Covid vs the Santa rally as the SPX starts the Jan expiry.

 

Nb. Our comment from the 12/15/21 (Not published)

 

Nb. Our comment for 12/21/21

 

We have to start with the recently ended Dec expiry and, boy did they try hard to beat Y2 at 4705, with the ultimate failure resulting in an expiry nearer 4600 than 4700. However, this was still in the middle of the absolutely minimal Y1 ratio.

So, no problem, and just to add some icing on the cake the Jan expiry has its zone at 4600, so all in all a win: win situation.

That’s pretty much it for the good news though…unless you’re a vol trader that is.

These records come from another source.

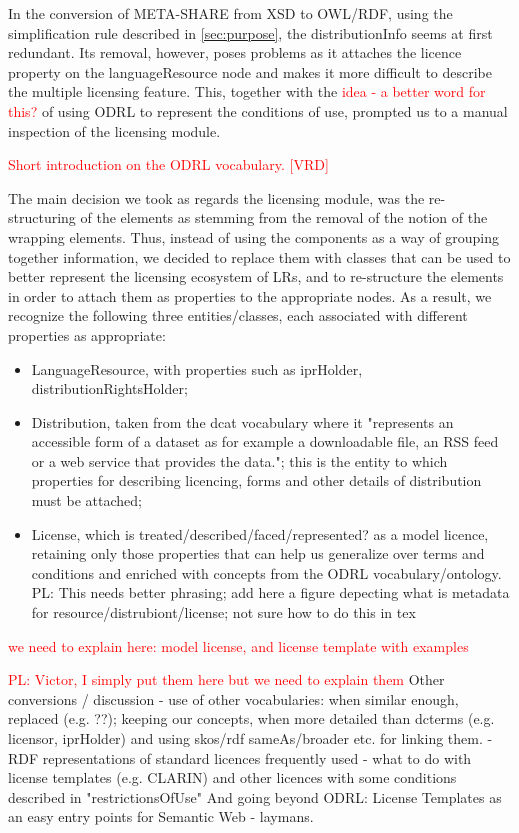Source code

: \documentclass{llncs}
\begin{document}
{In the conversion of META-SHARE from XSD to OWL/RDF, using the simplification rule described in \ref{sec:purpose}, the distributionInfo seems at first redundant. Its removal, however, poses problems as it attaches the licence property on the languageResource node and makes it more difficult to describe the multiple licensing feature. This, together with the \textcolor{red}{idea - a better word for this?} of using ODRL to represent the conditions of use, prompted us to a manual inspection of the licensing module.

\textcolor{red}{Short introduction on the ODRL vocabulary. [VRD]}

The main decision we took as regards the licensing module, was the re-structuring of the elements as stemming from the removal of the notion of the wrapping elements. Thus, instead of using the components as a way of grouping together information, we decided to replace them with classes that can be used to better represent the licensing ecosystem of LRs, and to re-structure the elements in order to attach them as properties to the appropriate nodes. As a result, we recognize the following three entities/classes, each associated with different properties as appropriate:
\begin{itemize}
\item LanguageResource, with properties such as iprHolder, distributionRightsHolder;
\item Distribution, taken from the dcat vocabulary where it "represents an accessible form of a dataset as for example a downloadable file, an RSS feed or a web service that provides the data."; this is the entity to which properties for describing licencing, forms and other details of distribution must be attached;
\item License, which is treated/described/faced/represented? as a model licence, retaining only those properties that can help us generalize over terms and conditions and enriched with concepts from the ODRL vocabulary/ontology. 
{PL: This needs better phrasing; add here a figure depecting what is metadata for resource/distrubiont/license; not sure how to do this in tex}
\end{itemize}
\textcolor{red}{we need to explain here: model license, and license template with examples} 

\textcolor{red}{PL: Victor, I simply put them here but we need to explain them}
Other conversions / discussion
- use of other vocabularies: when similar enough, replaced (e.g. ??); keeping our concepts, when more detailed than dcterms (e.g. licensor, iprHolder) and using skos/rdf sameAs/broader etc. for linking them.
- RDF representations of standard licences frequently used 
- what to do with license templates (e.g. CLARIN) and other licences with some conditions described in "restrictionsOfUse"
And going beyond ODRL: License Templates as an easy entry points for Semantic Web - laymans.
}
\end{document}
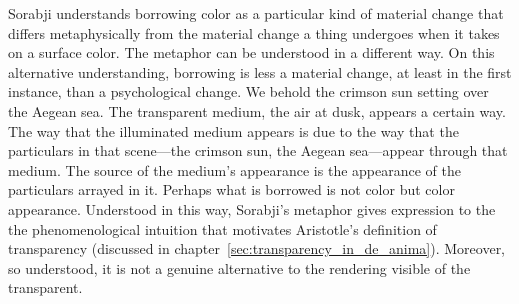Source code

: Sorabji understands borrowing color as a particular kind of material change that differs metaphysically from the material change a thing undergoes when it takes on a surface color. The metaphor can be understood in a different way. On this alternative understanding, borrowing is less a material change, at least in the first instance, than a psychological change. We behold the crimson sun setting over the Aegean sea. The transparent medium, the air at dusk, appears a certain way. The way that the illuminated medium appears is due to the way that the particulars in that scene---the crimson sun, the Aegean sea---appear through that medium. The source of the medium's appearance is the appearance of the particulars arrayed in it. Perhaps what is borrowed is not color but color appearance. Understood in this way, Sorabji's metaphor gives expression to the the phenomenological intuition that motivates Aristotle's definition of transparency (discussed in chapter~\ref{sec:transparency_in_de_anima}). Moreover, so understood, it is not a genuine alternative to the rendering visible of the transparent.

The respective Y ratio bandwidths are actually slightly wider this expiry (Y1 = 235 & overall 435) but what is different is that they are almost evenly spaced out on either side of the zone.

This makes today very interesting for this expiry, as currently they are below their zone and therefore in bear territory.

To put this into perspective, yesterday in the FTSE it opened very weak, then went below its zone, but once it recovered from this dip it traded for the rest of the day right in the middle of its zone, around 7200 for those that don’t know.

So, for the SPX, the first target for today should be to regain its zone, then after that to hold onto it. Should it be particularly confident then it could even reclaim the bullish territory above its zone.

Considering what’s happening covid-wise at present, we think this is actually a very positive outcome considering. The question is whether it is just as a result of the market rebalancing itself post the Dec expiry (which gets our vote) or the bulls are back in town and have their sights still set on a Santa rally.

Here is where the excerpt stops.